> **PROBLEM REQUIREMENTS**: After finding the line containing "[test 2](../data/test_cases/day6_test2.txt) comes" below, please output that line and each following one through the line containing "This is very", exactly as written.

> **GIVEN RECORDS**:
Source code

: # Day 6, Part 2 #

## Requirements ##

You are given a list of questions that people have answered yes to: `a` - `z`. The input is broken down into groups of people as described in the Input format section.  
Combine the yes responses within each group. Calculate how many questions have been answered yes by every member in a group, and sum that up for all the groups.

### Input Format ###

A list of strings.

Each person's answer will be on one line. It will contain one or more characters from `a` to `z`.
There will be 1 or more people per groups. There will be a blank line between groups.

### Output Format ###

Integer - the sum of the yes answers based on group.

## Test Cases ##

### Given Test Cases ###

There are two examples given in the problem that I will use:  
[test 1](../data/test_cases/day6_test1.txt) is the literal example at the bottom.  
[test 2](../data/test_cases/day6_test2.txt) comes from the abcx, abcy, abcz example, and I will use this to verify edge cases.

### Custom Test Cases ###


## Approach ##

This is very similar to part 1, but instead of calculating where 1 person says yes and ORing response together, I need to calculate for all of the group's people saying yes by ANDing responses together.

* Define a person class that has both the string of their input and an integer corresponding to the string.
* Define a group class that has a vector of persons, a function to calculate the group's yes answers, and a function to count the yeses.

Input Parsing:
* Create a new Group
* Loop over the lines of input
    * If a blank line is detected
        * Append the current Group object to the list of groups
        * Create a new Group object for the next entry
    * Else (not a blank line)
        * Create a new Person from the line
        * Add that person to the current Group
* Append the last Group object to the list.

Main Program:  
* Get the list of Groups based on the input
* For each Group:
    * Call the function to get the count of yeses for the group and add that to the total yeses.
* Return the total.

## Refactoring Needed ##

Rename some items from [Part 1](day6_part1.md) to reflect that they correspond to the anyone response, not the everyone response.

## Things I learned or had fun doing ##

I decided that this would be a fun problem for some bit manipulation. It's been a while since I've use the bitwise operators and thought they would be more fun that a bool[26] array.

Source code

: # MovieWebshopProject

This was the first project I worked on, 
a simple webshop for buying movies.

> **REPLY**:
[test 2](../data/test_cases/day6_test2.txt) comes from the abcx, abcy, abcz example, and I will use this to verify edge cases.

### Custom Test Cases ###


## Approach ##

This is very similar to part 1, but instead of calculating where 1 person says yes and ORing response together, I need to calculate for all of the group's people saying yes by ANDing responses together.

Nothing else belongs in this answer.